**Requirement:**
Lines with "coincide": copy each one from the listing below.
Material for the task Start Marker
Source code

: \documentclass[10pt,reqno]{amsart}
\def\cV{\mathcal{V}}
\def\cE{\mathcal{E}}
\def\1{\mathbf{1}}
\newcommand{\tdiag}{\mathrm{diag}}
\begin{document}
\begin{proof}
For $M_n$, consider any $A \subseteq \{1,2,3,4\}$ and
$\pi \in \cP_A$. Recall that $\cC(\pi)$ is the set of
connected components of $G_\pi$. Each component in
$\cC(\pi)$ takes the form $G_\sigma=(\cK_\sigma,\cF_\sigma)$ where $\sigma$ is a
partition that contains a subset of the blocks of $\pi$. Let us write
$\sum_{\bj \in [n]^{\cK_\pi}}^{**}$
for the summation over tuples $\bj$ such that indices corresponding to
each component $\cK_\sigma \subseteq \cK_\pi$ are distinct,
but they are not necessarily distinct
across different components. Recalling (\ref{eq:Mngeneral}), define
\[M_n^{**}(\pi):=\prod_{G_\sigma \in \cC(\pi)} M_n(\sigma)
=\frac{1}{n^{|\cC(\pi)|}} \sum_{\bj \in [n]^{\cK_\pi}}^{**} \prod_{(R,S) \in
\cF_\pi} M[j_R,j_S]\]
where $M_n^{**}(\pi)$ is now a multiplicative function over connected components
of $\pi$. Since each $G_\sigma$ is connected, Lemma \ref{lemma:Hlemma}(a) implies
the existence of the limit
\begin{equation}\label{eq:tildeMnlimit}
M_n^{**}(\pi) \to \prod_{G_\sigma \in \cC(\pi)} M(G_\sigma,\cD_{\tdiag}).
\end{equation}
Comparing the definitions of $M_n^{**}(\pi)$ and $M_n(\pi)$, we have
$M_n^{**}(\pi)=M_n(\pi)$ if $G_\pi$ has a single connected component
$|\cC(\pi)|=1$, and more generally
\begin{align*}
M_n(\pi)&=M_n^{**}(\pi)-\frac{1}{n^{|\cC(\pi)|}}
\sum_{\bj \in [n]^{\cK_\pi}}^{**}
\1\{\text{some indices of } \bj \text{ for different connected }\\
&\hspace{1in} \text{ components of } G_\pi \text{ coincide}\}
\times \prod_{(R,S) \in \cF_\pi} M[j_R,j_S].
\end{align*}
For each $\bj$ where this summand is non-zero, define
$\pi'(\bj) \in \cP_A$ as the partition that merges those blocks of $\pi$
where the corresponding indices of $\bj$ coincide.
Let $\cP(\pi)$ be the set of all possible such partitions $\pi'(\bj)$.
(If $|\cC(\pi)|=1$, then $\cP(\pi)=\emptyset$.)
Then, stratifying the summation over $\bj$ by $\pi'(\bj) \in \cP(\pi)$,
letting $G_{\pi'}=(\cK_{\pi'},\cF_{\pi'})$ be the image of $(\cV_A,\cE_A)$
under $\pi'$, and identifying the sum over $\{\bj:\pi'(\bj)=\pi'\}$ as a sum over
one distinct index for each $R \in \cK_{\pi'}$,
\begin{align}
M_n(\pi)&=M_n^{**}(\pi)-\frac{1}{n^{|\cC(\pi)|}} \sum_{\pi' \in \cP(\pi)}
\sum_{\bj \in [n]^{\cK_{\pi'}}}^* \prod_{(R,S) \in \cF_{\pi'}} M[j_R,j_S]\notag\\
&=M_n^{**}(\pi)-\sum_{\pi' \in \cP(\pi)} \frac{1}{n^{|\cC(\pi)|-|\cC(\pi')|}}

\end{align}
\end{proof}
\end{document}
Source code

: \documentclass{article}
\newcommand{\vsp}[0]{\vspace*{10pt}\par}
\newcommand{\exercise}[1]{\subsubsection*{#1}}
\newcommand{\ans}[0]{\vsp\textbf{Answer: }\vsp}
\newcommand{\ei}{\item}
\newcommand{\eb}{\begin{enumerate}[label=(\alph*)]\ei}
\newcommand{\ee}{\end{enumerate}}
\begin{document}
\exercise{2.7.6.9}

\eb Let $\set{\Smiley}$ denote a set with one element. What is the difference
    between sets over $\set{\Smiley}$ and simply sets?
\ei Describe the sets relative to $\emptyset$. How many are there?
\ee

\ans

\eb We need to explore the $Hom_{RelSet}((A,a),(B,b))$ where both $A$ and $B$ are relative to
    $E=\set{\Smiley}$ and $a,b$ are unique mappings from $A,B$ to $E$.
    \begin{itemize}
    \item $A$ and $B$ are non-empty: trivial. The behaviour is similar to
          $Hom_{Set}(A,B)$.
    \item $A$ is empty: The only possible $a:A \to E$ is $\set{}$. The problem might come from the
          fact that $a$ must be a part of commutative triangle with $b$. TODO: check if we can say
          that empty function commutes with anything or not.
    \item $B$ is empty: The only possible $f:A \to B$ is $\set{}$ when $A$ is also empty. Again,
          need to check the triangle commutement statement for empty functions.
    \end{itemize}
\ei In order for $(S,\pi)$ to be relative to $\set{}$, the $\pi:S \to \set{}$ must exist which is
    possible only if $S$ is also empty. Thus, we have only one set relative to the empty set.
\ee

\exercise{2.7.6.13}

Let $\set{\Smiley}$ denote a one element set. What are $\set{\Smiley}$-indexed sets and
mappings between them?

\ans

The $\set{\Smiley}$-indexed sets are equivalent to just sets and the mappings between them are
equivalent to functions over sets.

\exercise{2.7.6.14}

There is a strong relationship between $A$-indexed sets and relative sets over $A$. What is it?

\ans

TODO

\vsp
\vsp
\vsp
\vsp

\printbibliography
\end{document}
Material for the task End Marker
**Exercise response:**
&\hspace{1in} \text{ components of } G_\pi \text{ coincide}\}
where the corresponding indices of $\bj$ coincide.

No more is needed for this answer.